[Rendered images with source text]
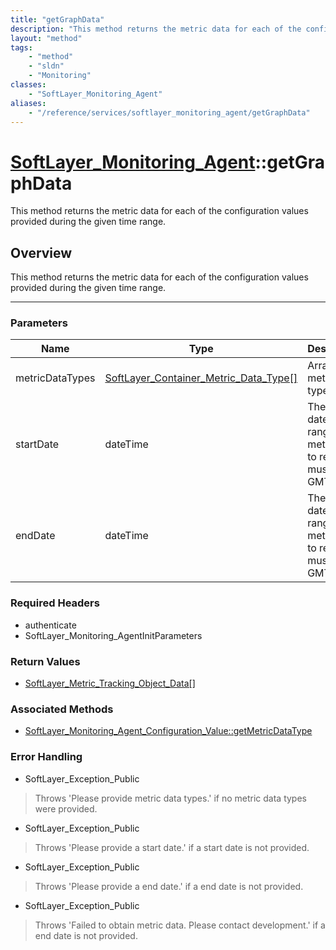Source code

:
 ```yaml
---
title: "getGraphData"
description: "This method returns the metric data for each of the configuration values provided during the given time range."
layout: "method"
tags:
    - "method"
    - "sldn"
    - "Monitoring"
classes:
    - "SoftLayer_Monitoring_Agent"
aliases:
    - "/reference/services/softlayer_monitoring_agent/getGraphData"
---
```

# [SoftLayer_Monitoring_Agent](/reference/services/SoftLayer_Monitoring_Agent)::getGraphData

This method returns the metric data for each of the configuration values provided during the given time range.


## Overview 
This method returns the metric data for each of the configuration values provided during the given time range. 

-----

### Parameters 
|Name | Type | Description |
| --- | --- | --- |
|metricDataTypes| <a href='/reference/datatypes/SoftLayer_Container_Metric_Data_Type'>SoftLayer_Container_Metric_Data_Type[] </a>| Array of metric data types|
|startDate| dateTime| The start date for the range of metric data to retrieve, must be in GMT.|
|endDate| dateTime| The end date for the range of metric data to retrieve, must be in GMT.|


### Required Headers
* authenticate
* SoftLayer_Monitoring_AgentInitParameters


### Return Values
* <a href='/reference/datatypes/SoftLayer_Metric_Tracking_Object_Data'>SoftLayer_Metric_Tracking_Object_Data[] </a>


### Associated Methods

*  [SoftLayer_Monitoring_Agent_Configuration_Value::getMetricDataType](/reference/services/SoftLayer_Monitoring_Agent_Configuration_Value/getMetricDataType )



### Error Handling

* SoftLayer_Exception_Public 

> Throws 'Please provide metric data types.' if no metric data types were provided. 

* SoftLayer_Exception_Public 

> Throws 'Please provide a start date.' if a start date is not provided. 

* SoftLayer_Exception_Public 

> Throws 'Please provide a end date.' if a end date is not provided. 

* SoftLayer_Exception_Public 

> Throws 'Failed to obtain metric data. Please contact development.' if a end date is not provided.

WHAT TO PRODUCE — Apart from the pictures, write every entry out again exactly.

OUTPUT BELOW —
Source code

:
 ```yaml
---
title: "getGraphData"
description: "This method returns the metric data for each of the configuration values provided during the given time range."
layout: "method"
tags:
    - "method"
    - "sldn"
    - "Monitoring"
classes:
    - "SoftLayer_Monitoring_Agent"
aliases:
    - "/reference/services/softlayer_monitoring_agent/getGraphData"
---
```

# [SoftLayer_Monitoring_Agent](/reference/services/SoftLayer_Monitoring_Agent)::getGraphData

This method returns the metric data for each of the configuration values provided during the given time range.


## Overview 
This method returns the metric data for each of the configuration values provided during the given time range. 

-----

### Parameters 
|Name | Type | Description |
| --- | --- | --- |
|metricDataTypes| <a href='/reference/datatypes/SoftLayer_Container_Metric_Data_Type'>SoftLayer_Container_Metric_Data_Type[] </a>| Array of metric data types|
|startDate| dateTime| The start date for the range of metric data to retrieve, must be in GMT.|
|endDate| dateTime| The end date for the range of metric data to retrieve, must be in GMT.|


### Required Headers
* authenticate
* SoftLayer_Monitoring_AgentInitParameters


### Return Values
* <a href='/reference/datatypes/SoftLayer_Metric_Tracking_Object_Data'>SoftLayer_Metric_Tracking_Object_Data[] </a>


### Associated Methods

*  [SoftLayer_Monitoring_Agent_Configuration_Value::getMetricDataType](/reference/services/SoftLayer_Monitoring_Agent_Configuration_Value/getMetricDataType )



### Error Handling

* SoftLayer_Exception_Public 

> Throws 'Please provide metric data types.' if no metric data types were provided. 

* SoftLayer_Exception_Public 

> Throws 'Please provide a start date.' if a start date is not provided. 

* SoftLayer_Exception_Public 

> Throws 'Please provide a end date.' if a end date is not provided. 

* SoftLayer_Exception_Public 

> Throws 'Failed to obtain metric data. Please contact development.' if a end date is not provided.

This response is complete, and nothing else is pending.